El Consejo de la Judicatura (CJ) se encuentra ejecutando el proceso para la selección y designación de 222 jueces temporales destinados a unidades judiciales de primer nivel, tribunales contenciosos administrativos y tribunales contenciosos tributarios a escala nacional. La iniciativa toma impulso tras la aprobación de la metodología correspondiente por parte del pleno del organismo el pasado 30 de julio, luego de haber declarado la emergencia en la Función Judicial el 14 de julio. Ante las críticas del sector público que tildan a estos magistrados de “jueces golondrina”, la presidenta del CJ, Mercedes Caicedo, rechazó la caracterización y argumentó que se trata de un mecanismo excepcional para evitar el desabastecimiento de justicia, asegurando que la temporalidad no responderá a la discrecionalidad ni a la improvisación.
El proceso de postulación establece requisitos diferenciados según la instancia. Para las unidades de primer nivel, la convocatoria interna se dirige a secretarios, oficiales mayores, ayudantes judiciales y amanuenses que sumen al menos cinco años de permanencia en la Función Judicial, incluyendo a personal con contratos ocasionales. En el caso de los tribunales contenciosos, la postulación se limita a jueces titulares de primer nivel. El reglamento excluye taxativamente a funcionarios con sanciones disciplinarias por faltas graves o gravísimas y exige una declaración juramentada de no registrar inhabilidades. El procedimiento consta de tres fases (previa, selección y designación) y evalúa a los aspirantes sobre un total de 100 puntos, divididos en partes iguales entre formación académica y experiencia profesional. Asimismo, la normativa prevé que el pleno del CJ o las direcciones provinciales puedan disponer motivadamente la terminación de la temporalidad por necesidades institucionales.

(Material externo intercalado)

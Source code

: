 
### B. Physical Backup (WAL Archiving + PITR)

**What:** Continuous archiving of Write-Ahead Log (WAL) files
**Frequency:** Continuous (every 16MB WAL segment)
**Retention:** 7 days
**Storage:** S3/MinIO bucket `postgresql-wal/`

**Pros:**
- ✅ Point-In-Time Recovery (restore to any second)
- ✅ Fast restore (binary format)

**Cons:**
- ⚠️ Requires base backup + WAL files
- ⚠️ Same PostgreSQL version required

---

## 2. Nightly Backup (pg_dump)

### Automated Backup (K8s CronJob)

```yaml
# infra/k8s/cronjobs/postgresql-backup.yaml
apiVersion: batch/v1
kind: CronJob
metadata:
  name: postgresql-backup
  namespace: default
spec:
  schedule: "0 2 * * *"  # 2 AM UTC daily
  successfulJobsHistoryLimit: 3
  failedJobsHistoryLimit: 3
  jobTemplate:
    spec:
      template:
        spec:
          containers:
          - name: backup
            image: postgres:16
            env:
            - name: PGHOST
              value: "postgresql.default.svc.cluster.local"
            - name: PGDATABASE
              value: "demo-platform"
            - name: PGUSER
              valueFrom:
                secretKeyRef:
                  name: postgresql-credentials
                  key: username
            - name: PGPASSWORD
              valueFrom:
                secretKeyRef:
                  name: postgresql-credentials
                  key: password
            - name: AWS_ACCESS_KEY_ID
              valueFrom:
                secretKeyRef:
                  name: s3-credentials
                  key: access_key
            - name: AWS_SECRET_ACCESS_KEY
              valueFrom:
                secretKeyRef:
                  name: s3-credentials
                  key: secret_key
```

La metodología aprobada ha generado diversos análisis y reparos entre juristas y representantes del gremio judicial. Alexander Barahona, vocero de la Asociación Ecuatoriana de Magistrados y Jueces (Aemaj), señaló la falta de precisión respecto al periodo exacto que durará el encargo temporal y cuestionó la inclusión de personal con contratos ocasionales por sobre aquellos con nombramientos definitivos o provisionales, además de extrañar criterios sobre especialidad temática y evaluación continua. Por su parte, el constitucionalista Ismael Quintana advirtió que la designación sin concurso de méritos vulnera mandatos constitucionales y crea magistrados vulnerables a presiones e injerencias externas. Coincidiendo con esta postura de cautela, la exfiscal general Diana Salazar enfatizó la necesidad de una selección rigurosa para no comprometer la probidad del sistema, destacando que la resolución de la crisis judicial requiere tanto de la emergencia actual como de una estrategia institucional decidida por parte de las autoridades.